Solusinya setiap rumah tangga dan kantor pemerintah dan swasta bertanggung jawab atas semua sampah yang dihasilkan. Tidak boleh ada pihak yang merasa tidak punya hak bertanggung jawab masalah sampah dan hanya menyerahkan masalah sampah ini kepada pihak pemerintah dan demikian juga pemerintah tidak boleh hanya meluluh menyalahkan masalah sampah kepada masyarakat. Namun, sesungguhnya kita juga harus menyadari bahwa yang paling banyak menghasilkan sampah setiap hari adalah masyarakat dan di samping pihak swasta yang memiliki pabrik dan industri.

Sebaiknya semua harus memiliki tong sampah yang layak dan dan masing-masing rumah tangga, instansi pemerintah/swasta harus memiliki tong sampah yang terdiri dari bilik sampah kering dan sampah basah (sampah organik dan sampah non-organik) harus ada tempat sampah bilik tong sampahnya harus terpisah antara sampah yang bisa didaur ulang (Recycled) dan bisa mengahsilkan duit (income generating) dan sampah yang tidak bisa didaur ulang dan juga ada tempat khusus untuk sampah organik yang bisa dijadikan pupuk kompos. Pemerintah harus merekrut cukup tenaga pengangkut sampah dan mobil armada sampah yang bisa mengangkut semua sampah di tiap-tiap RT secara teratur menurut jadwal yang telah ditetapkan. Dulu pernah ada jadwal pengangkutan sampah dari rumah ke rumah oleh mobil armada sampah Dinas kebersihan kota palu dan sempat berjalan baik tapi sayangnya hanya beberap saat dan setelah itu terhenti atau jargon anekdot jadul (Panas-panas tahi ayam).
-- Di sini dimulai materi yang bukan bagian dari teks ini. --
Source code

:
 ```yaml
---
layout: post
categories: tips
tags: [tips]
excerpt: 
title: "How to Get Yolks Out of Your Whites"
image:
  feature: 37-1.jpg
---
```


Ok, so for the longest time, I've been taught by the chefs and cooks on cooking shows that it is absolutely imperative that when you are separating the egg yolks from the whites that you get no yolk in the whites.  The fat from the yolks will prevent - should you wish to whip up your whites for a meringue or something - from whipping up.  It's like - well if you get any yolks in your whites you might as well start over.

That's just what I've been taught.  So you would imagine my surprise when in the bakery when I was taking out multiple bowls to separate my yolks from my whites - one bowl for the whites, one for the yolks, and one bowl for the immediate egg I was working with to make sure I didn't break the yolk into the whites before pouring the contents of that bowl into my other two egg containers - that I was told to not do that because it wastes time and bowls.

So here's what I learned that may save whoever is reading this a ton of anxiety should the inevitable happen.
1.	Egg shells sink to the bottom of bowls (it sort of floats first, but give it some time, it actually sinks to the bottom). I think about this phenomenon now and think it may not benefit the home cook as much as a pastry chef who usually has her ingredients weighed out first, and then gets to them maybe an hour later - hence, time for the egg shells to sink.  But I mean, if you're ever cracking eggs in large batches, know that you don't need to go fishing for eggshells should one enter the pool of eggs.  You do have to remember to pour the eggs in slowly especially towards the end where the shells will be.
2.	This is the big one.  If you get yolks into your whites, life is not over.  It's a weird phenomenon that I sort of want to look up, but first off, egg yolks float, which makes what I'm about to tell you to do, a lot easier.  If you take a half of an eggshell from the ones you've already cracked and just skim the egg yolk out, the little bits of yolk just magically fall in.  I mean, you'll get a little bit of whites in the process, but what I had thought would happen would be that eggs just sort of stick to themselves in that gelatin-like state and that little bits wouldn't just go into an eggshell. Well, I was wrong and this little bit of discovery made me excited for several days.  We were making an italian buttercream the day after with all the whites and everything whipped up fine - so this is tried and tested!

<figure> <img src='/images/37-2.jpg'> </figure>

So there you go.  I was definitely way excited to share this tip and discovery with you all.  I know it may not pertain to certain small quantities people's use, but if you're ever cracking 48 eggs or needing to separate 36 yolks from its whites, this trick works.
Solusi alternatif untuk mengatasi masalah sampah harus ada kemaun dari semua stakeholders pemerintahan (SKPD terkait) bekerjasama dengan masyarakat untuk mengatasi masalah sampah di Kota Palu. Jadi sebenarnya sangat penting diperhatikan masalah manajemen sampah yang efektif dan perlunya kemauan politik dari pemerintah dan didukung oleh masyarakat untuk membuat PERDA masalah sampah dan kebersihan kota dan bisa terimplementasi secara lebih efektif. Kesadaran masyarakat untuk membantu terciptanya kebersihan kota itu penting tapi jauh lebih penting terciptanya kerjasamanya yang baik antara pemerintah dan masyarakat kota dalam penanggulangan masalah sampah di kota Palu. Pemerintah harus menyediakan Tempat pembuangan akhir, TPA (Landfill) yang layak serta terus menggalakkan program daur ulang sampah untuk dijadikan kerajinan industri rumah tangga yang bisa mengasilkan duit (income generating). Dan juga pemerintah kota sebaiknya tetap mengacu pada prinsip penggulangan sampah yang konvensional tapi sudah menjadi jargon yang populer saat ini yaitu prinsip 3 R (Recycled, Reused and Reduced), sampah harus diaur ulang, didugunakan kembali sehingga dengan cara seperti ini bisa mengurangi masalah sampah di kota. Ide bekerjsama dengan peruguruan tinggi baik yang ada di kota Palu maupun dari luar itu sangat penting.